• About this task: Copy, in full, each line of the material that holds the word "datastore".

• Task inputs:
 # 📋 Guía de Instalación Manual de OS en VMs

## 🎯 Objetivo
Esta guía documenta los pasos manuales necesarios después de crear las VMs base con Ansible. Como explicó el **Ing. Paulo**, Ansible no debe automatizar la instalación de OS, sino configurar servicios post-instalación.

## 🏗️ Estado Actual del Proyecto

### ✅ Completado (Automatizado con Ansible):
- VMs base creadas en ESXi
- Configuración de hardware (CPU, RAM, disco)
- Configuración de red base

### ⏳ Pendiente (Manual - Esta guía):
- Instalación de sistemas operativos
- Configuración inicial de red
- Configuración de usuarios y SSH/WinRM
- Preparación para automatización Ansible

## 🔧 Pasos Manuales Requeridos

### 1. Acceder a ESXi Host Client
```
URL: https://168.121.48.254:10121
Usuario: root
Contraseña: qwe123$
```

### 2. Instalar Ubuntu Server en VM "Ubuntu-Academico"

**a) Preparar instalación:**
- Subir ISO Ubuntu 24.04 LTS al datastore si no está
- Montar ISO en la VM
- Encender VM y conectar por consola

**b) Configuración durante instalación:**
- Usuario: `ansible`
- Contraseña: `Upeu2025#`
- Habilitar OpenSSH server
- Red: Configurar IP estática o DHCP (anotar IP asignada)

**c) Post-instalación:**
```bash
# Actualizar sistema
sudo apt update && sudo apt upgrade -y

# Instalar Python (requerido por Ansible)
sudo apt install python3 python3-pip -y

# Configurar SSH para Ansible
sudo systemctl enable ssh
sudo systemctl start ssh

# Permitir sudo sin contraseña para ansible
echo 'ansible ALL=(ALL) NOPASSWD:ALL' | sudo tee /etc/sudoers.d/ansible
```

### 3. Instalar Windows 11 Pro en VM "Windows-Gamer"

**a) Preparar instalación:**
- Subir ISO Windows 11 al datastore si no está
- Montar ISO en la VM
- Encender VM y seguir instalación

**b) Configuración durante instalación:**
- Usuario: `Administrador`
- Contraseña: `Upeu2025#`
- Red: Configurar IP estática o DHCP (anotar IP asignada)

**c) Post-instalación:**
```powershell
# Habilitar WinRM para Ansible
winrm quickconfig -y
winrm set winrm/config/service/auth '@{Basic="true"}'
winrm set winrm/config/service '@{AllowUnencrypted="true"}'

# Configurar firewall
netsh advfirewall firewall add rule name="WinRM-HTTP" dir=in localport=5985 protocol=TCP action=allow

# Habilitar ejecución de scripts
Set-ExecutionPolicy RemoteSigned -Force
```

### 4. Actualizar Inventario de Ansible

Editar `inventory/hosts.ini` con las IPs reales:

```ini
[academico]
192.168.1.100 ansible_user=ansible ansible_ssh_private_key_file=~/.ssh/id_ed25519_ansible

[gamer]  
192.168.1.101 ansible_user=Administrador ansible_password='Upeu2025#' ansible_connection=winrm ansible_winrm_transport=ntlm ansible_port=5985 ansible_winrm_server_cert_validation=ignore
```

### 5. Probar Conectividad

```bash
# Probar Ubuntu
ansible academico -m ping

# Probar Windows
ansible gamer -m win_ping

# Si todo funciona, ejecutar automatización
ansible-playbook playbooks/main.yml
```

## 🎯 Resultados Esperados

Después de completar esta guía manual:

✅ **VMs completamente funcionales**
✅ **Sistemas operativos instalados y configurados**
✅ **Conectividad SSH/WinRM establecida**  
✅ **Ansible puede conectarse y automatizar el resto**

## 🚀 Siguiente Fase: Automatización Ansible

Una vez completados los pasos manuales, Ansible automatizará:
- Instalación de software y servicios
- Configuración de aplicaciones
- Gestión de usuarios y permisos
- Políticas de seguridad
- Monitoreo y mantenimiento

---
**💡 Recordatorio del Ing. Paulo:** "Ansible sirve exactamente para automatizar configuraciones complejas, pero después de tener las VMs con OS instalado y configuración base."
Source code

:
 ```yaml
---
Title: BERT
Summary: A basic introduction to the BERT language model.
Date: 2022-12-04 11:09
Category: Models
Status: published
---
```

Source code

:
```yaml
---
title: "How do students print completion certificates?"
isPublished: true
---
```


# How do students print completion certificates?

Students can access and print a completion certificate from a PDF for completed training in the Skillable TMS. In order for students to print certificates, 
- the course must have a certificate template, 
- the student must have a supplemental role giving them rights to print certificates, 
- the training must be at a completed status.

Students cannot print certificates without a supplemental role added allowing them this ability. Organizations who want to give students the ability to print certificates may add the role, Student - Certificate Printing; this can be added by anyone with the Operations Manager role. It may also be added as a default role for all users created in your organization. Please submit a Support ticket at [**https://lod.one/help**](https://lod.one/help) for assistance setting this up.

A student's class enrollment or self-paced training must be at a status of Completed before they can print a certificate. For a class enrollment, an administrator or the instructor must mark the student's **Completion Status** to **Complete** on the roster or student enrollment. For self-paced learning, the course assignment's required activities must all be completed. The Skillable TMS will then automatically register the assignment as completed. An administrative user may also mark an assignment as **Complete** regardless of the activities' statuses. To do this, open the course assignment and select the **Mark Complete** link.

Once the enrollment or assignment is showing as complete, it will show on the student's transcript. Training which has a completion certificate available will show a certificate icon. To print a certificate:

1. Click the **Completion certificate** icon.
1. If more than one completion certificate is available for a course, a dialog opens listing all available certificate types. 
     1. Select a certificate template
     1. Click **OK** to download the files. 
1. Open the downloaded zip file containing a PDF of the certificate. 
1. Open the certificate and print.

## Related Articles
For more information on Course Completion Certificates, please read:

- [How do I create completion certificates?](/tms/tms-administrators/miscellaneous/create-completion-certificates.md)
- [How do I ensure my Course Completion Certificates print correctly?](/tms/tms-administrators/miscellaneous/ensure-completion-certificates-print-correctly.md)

• Answer section:
- Subir ISO Ubuntu 24.04 LTS al datastore si no está
- Subir ISO Windows 11 al datastore si no está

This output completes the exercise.